▶ **Activity**
Using the records provided below, locate and copy each line that contains the word "found".

▶ **Supplied material**
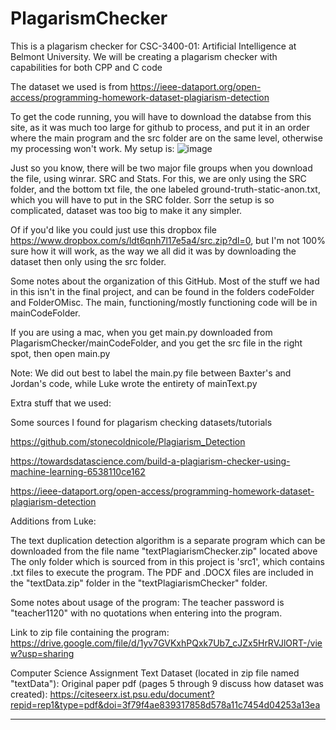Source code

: # PlagarismChecker
This is a plagarism checker for CSC-3400-01: Artificial Intelligence at Belmont University. We will be creating a plagarism checker 
with capabilities for both CPP and C code

The dataset we used is from https://ieee-dataport.org/open-access/programming-homework-dataset-plagiarism-detection

To get the code running, you will have to download the databse from this site, as it was much too large for github to process, and put it in an order where the main program and the src folder are on the same level, otherwise my processing won't work. My setup is:
![image](https://user-images.githubusercontent.com/71861100/205502585-37e20fa0-d056-4622-8f90-1b297d8413a5.png)

Just so you know, there will be two major file groups when you download the file, using winrar. SRC and Stats. For this, we are only using the SRC folder, and the bottom txt file, the one labeled ground-truth-static-anon.txt, which you will have to put in the SRC folder. Sorr the setup is so complicated, dataset was too big to make it any simpler.

Of if you'd like you could just use this dropbox file https://www.dropbox.com/s/ldt6qnh7l17e5a4/src.zip?dl=0, but I'm not 100% sure how it will work, as the way we all did it was by downloading the dataset then only using the src folder.

Some notes about the organization of this GitHub. Most of the stuff we had in this isn't in the final project, and can be found in the folders codeFolder and FolderOMisc. The main, functioning/mostly functioning code will be in mainCodeFolder.

If you are using a mac, when you get main.py downloaded from PlagarismChecker/mainCodeFolder, and you get the src file in the right spot, then open main.py



Note: We did out best to label the main.py file between Baxter's and Jordan's code, while Luke wrote the entirety of mainText.py

Extra stuff that we used:

Some sources I found for plagarism checking datasets/tutorials

https://github.com/stonecoldnicole/Plagiarism_Detection

https://towardsdatascience.com/build-a-plagiarism-checker-using-machine-learning-6538110ce162

https://ieee-dataport.org/open-access/programming-homework-dataset-plagiarism-detection 


Additions from Luke:

The text duplication detection algorithm is a separate program which can be downloaded from the file name "textPlagiarismChecker.zip" located above
The only folder which is sourced from in this project is 'src1', which contains .txt files to execute the program. The PDF and .DOCX files are included in the "textData.zip" folder in the "textPlagiarismChecker" folder.

Some notes about usage of the program:
The teacher password is "teacher1120" with no quotations when entering into the program.

Link to zip file containing the program: https://drive.google.com/file/d/1yv7GVKxhPQxk7Ub7_cJZx5HrRVJlORT-/view?usp=sharing

Computer Science Assignment Text Dataset (located in zip file named "textData"): 
Original paper pdf (pages 5 through 9 discuss how dataset was created): https://citeseerx.ist.psu.edu/document?repid=rep1&type=pdf&doi=3f79f4ae839317858d578a11c7454d04253a13ea

-------------------------------------------------------------------------------------------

▶ **Solution to this problem**
Some notes about the organization of this GitHub. Most of the stuff we had in this isn't in the final project, and can be found in the folders codeFolder and FolderOMisc. The main, functioning/mostly functioning code will be in mainCodeFolder.
Some sources I found for plagarism checking datasets/tutorials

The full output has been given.